El colectivo ecologista advierte que el proyecto contempla una expansión urbana significativa en terrenos no urbanizables o protegidos, lo cual consideran contrario a la obligación municipal de defender los intereses generales, el medio natural y rural del municipio.
Según Ecologistas en Acción, el plan propicia un modelo de crecimiento masivo que podría generar el colapso de infraestructuras, movilidad y servicios. La construcción de aproximadamente 3.000 nuevas viviendas implicaría la llegada de unos 7.000 residentes y 6.000 vehículos adicionales. La organización critica que estos cálculos poblacionales son erróneos e inflados para justificar una expansión innecesaria.

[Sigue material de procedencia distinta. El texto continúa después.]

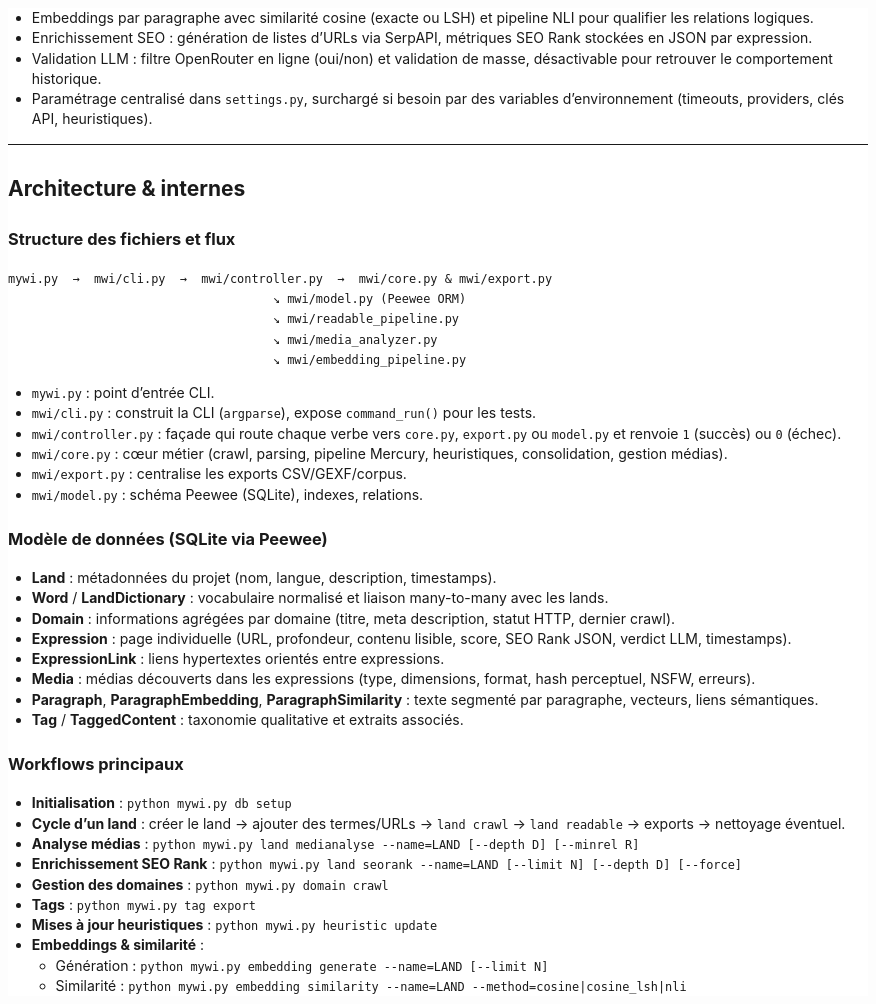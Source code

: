 - Embeddings par paragraphe avec similarité cosine (exacte ou LSH) et pipeline NLI pour qualifier les relations logiques.
- Enrichissement SEO : génération de listes d’URLs via SerpAPI, métriques SEO Rank stockées en JSON par expression.
- Validation LLM : filtre OpenRouter en ligne (oui/non) et validation de masse, désactivable pour retrouver le comportement historique.
- Paramétrage centralisé dans `settings.py`, surchargé si besoin par des variables d’environnement (timeouts, providers, clés API, heuristiques).

---

## Architecture & internes

### Structure des fichiers et flux

```
mywi.py  →  mwi/cli.py  →  mwi/controller.py  →  mwi/core.py & mwi/export.py
                                     ↘ mwi/model.py (Peewee ORM)
                                     ↘ mwi/readable_pipeline.py
                                     ↘ mwi/media_analyzer.py
                                     ↘ mwi/embedding_pipeline.py
```

- `mywi.py` : point d’entrée CLI.
- `mwi/cli.py` : construit la CLI (`argparse`), expose `command_run()` pour les tests.
- `mwi/controller.py` : façade qui route chaque verbe vers `core.py`, `export.py` ou `model.py` et renvoie `1` (succès) ou `0` (échec).
- `mwi/core.py` : cœur métier (crawl, parsing, pipeline Mercury, heuristiques, consolidation, gestion médias).
- `mwi/export.py` : centralise les exports CSV/GEXF/corpus.
- `mwi/model.py` : schéma Peewee (SQLite), indexes, relations.

### Modèle de données (SQLite via Peewee)

- **Land** : métadonnées du projet (nom, langue, description, timestamps).
- **Word** / **LandDictionary** : vocabulaire normalisé et liaison many-to-many avec les lands.
- **Domain** : informations agrégées par domaine (titre, meta description, statut HTTP, dernier crawl).
- **Expression** : page individuelle (URL, profondeur, contenu lisible, score, SEO Rank JSON, verdict LLM, timestamps).
- **ExpressionLink** : liens hypertextes orientés entre expressions.
- **Media** : médias découverts dans les expressions (type, dimensions, format, hash perceptuel, NSFW, erreurs).
- **Paragraph**, **ParagraphEmbedding**, **ParagraphSimilarity** : texte segmenté par paragraphe, vecteurs, liens sémantiques.
- **Tag** / **TaggedContent** : taxonomie qualitative et extraits associés.

### Workflows principaux

- **Initialisation** : `python mywi.py db setup`
- **Cycle d’un land** : créer le land → ajouter des termes/URLs → `land crawl` → `land readable` → exports → nettoyage éventuel.
- **Analyse médias** : `python mywi.py land medianalyse --name=LAND [--depth D] [--minrel R]`
- **Enrichissement SEO Rank** : `python mywi.py land seorank --name=LAND [--limit N] [--depth D] [--force]`
- **Gestion des domaines** : `python mywi.py domain crawl`
- **Tags** : `python mywi.py tag export`
- **Mises à jour heuristiques** : `python mywi.py heuristic update`
- **Embeddings & similarité** :
  - Génération : `python mywi.py embedding generate --name=LAND [--limit N]`
  - Similarité : `python mywi.py embedding similarity --name=LAND --method=cosine|cosine_lsh|nli`
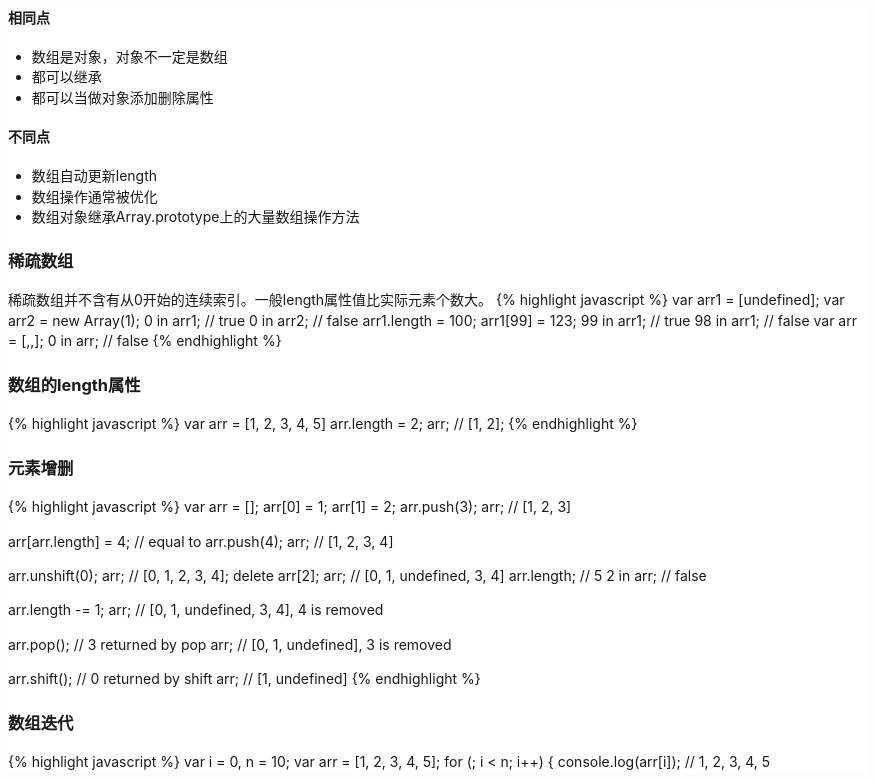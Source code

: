 #### 相同点
* 数组是对象，对象不一定是数组
* 都可以继承
* 都可以当做对象添加删除属性

#### 不同点
* 数组自动更新length
* 数组操作通常被优化
* 数组对象继承Array.prototype上的大量数组操作方法

### 稀疏数组
稀疏数组并不含有从0开始的连续索引。一般length属性值比实际元素个数大。
{% highlight javascript %}
var arr1 = [undefined];
var arr2 = new Array(1);
0 in arr1; // true
0 in arr2; // false
arr1.length = 100;
arr1[99] = 123;
99 in arr1; // true
98 in arr1; // false
var arr = [,,];
0 in arr; // false
{% endhighlight %}
### 数组的length属性
{% highlight javascript %}
var arr = [1, 2, 3, 4, 5]
arr.length = 2;
arr; // [1, 2];
{% endhighlight %}
### 元素增删
{% highlight javascript %}
var arr = [];
arr[0] = 1;
arr[1] = 2;
arr.push(3);
arr; // [1, 2, 3]

arr[arr.length] = 4; // equal to arr.push(4);
arr; // [1, 2, 3, 4]

arr.unshift(0);
arr; // [0, 1, 2, 3, 4];
delete arr[2];
arr; // [0, 1, undefined, 3, 4]
arr.length; // 5
2 in arr; // false

arr.length -= 1;
arr; // [0, 1, undefined, 3, 4],  4 is removed

arr.pop(); // 3 returned by pop
arr; // [0, 1, undefined], 3 is removed

arr.shift(); // 0 returned by shift
arr; // [1, undefined]
{% endhighlight %}
### 数组迭代
{% highlight javascript %}
var i = 0, n = 10;
var arr = [1, 2, 3, 4, 5];
for (; i < n; i++) {
    console.log(arr[i]); // 1, 2, 3, 4, 5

La plataforma alerta sobre los "graves problemas" que el plan acarrearía para los vecinos, incluyendo la "destrucción del entorno" al reclasificar millones de metros cuadrados de suelo rural y protegido. Señalan también el colapso de carreteras, afectando vías ya saturadas, y la ignorancia de la decisión de la Comunidad de Madrid de descartar la duplicación de la M-600. Además, critican servicios básicos "deficientes", como un alcantarillado obsoleto que mezcla aguas fecales y pluviales, y la ausencia de medidas de vivienda social en alquiler para jóvenes o sectores vulnerables.
En un comunicado, el colectivo califica el plan como un "brutal, disperso y destructivo expansionismo urbanístico", que pretende impulsar aún más esta tendencia. Argumentan que el plan intenta justificar la dispersión urbana mediante la construcción en zonas rurales y naturales, "recetando la misma enfermedad como remedio".
Lamentan que, a pesar de los resultados negativos de este modelo, el nuevo Avance del Plan General apuesta por una expansión "enorme e irracional", destruyendo "centenares de hectáreas de suelos vivos". Alertan también de la pretensión del equipo de Gobierno de reclasificar una gran extensión de suelo no urbanizable protegido al sur del término municipal, bajo la denominación de "Nuevo Eje Sur", que no figura en el Avance.
Respecto al proceso de exposición pública, Ecologistas en Acción critica que el Ayuntamiento "obligó a descargar la información en 83 archivos y a presentar alegaciones durante los meses de verano", concluyendo en agosto, lo que, a su juicio, limitó la participación ciudadana.